[MUSIC PLAYING] Hey. My name is Malte Schoch. I'm a principal product manager at Quest, and I'm here together with Randy Rempel, also a principal product manager at Quest, and we both work on the On Demand Migration platform. And we want to talk about Teams migration today. So Randy, looking at the growth of Microsoft Teams over the last years-- not only from a number of active users, but also the volume of chat messages, the volume of data that is stored there-- it is really one of the most critical workloads but also one of the more complex workloads to migrate.
I'm interested in what is your recommendation on planning for a successful Teams migration.
Yeah. Teams has really grown rapidly over the last two years. And so we always recommend that you want to scan your team's environment, find out how many Teams you have, but also what kind of content makes up your Teams. Look at the SharePoint content, basically, your channels, the number of messages that you have in there, and also your Planner plans, and also private chat messages too.
Yeah. Let's split this up. So let's talk about the chat migration first. So obviously, chat migration is something very critical because it impacts the user directly and the user just wants to have access to their chats. I think the challenge for a lot of organization is the volume of chat messages is growing so quickly.
And if you want to migrate everything but you have a tight schedule, you might run into the situation that you [? can't ?] migrate everything. And I think for this situation, you recently released two new features, which is archiving private chats but also merging private chats. Can you tell us a bit about that?
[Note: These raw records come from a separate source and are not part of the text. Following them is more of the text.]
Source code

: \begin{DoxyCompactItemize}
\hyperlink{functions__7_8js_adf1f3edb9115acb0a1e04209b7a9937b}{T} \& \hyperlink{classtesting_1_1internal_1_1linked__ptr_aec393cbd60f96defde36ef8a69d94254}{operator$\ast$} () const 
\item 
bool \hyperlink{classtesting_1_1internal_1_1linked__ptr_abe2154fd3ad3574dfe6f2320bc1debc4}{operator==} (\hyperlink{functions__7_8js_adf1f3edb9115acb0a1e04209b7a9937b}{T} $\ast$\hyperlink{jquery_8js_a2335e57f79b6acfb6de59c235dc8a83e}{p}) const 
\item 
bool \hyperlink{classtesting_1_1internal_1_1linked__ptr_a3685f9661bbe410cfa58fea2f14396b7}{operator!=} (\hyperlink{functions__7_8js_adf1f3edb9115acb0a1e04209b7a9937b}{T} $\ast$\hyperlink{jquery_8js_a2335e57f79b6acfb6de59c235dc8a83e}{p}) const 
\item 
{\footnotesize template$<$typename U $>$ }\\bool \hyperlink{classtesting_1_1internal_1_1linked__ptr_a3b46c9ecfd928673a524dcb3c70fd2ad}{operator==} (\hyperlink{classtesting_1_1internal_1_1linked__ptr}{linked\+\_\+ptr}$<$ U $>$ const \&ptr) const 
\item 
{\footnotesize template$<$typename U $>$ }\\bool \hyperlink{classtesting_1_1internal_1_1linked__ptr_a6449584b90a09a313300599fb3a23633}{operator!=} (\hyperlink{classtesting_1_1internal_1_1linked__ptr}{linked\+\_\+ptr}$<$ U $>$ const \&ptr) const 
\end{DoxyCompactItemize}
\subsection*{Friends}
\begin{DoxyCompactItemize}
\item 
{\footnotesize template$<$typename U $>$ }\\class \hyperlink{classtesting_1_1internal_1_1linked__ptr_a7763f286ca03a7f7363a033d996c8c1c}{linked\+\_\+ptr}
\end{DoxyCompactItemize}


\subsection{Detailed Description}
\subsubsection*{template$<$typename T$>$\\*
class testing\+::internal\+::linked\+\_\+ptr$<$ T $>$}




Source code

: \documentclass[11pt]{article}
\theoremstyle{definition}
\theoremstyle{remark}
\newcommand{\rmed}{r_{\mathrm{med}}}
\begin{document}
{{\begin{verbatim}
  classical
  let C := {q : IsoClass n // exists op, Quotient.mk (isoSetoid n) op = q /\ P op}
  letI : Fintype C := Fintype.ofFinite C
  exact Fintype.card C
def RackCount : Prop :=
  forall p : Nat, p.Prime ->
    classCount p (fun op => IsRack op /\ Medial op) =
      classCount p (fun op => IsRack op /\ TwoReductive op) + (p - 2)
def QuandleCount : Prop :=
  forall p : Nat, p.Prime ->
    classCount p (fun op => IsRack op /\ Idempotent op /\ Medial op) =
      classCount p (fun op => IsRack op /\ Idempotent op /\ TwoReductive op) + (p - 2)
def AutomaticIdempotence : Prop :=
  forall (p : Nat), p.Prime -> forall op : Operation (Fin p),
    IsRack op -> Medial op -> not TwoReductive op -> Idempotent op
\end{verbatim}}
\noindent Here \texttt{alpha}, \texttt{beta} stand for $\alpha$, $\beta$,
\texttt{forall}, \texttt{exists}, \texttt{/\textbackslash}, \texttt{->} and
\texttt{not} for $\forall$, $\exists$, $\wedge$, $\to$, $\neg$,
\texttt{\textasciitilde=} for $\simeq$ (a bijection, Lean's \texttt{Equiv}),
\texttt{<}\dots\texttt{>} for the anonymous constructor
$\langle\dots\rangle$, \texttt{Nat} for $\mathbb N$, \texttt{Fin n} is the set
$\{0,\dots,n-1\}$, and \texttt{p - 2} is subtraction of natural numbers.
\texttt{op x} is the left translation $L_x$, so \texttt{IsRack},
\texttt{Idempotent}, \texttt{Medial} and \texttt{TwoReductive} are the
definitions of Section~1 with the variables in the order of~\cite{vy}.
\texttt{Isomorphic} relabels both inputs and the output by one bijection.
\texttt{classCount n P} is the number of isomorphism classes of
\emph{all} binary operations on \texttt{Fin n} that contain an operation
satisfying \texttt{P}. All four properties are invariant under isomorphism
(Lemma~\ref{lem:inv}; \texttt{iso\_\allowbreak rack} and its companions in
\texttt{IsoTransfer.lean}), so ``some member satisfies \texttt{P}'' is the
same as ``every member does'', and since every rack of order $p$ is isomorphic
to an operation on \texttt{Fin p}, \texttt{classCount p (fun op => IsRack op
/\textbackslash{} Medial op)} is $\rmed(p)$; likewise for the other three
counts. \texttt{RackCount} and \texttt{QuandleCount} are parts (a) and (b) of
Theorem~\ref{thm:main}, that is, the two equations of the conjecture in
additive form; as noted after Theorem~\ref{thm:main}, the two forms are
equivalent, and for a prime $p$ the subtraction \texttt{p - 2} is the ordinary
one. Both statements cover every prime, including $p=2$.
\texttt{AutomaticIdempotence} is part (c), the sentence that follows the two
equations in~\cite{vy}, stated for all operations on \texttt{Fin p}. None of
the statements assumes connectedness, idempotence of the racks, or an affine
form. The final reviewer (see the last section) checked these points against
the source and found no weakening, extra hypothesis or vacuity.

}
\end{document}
Yeah. So it's really critical. When you're doing your private chat migration, you want to save it for right near the end. And we recommend migrating the last 30 days of messages that you have over to your target tenant and migrate it with the merge messages settings because that will run a lot faster.
So it just takes your messages, combines them together, and migrates it as a single message over to the target. But also you want to archive all the remaining messages over. And so we have a solution that just stores that into an HTML file and puts it over into your private chat also. So it runs very fast, very efficient, very good for planning purposes.
OK. But as I said-- I mean, the chat migration is one part. The other part, obviously, is the migration of Teams, of channel. And here, we have to deal with data that is stored maybe in SharePoint, but also in OneDrive. We have other applications like Planner coming into the place.
So having a tool that supports all of these workloads seems to be necessary or makes this migration easier for customers. I mean, would you agree with that?
Absolutely. You really need a product that covers everything. It has to be able to handle the SharePoint content of the conversations that occur in the channels, the Planner plans. You need something that handles everything. So one issue that we often face is, what do we do with the Teams meetings that are stored? And how do we handle the links that are in those meetings?
Yeah. That's a very good point. And that is, obviously, something you have to consider in the post-migration period. So when you decide, OK, we move now to the target tenant. Then it means that all the users have to recreate their Teams meeting links because they still point to the source, they become invalid, and you have to recreate these Teams meeting links.
And a solution can definitely help here to automate the whole process. Because if you have a lot of users, it's really a fundamental amount of work. Thank you so much, Randy, for sharing your insights. And I think we still realize that Teams migration are complex, but there are solutions available that can help customers to be successful with their migration.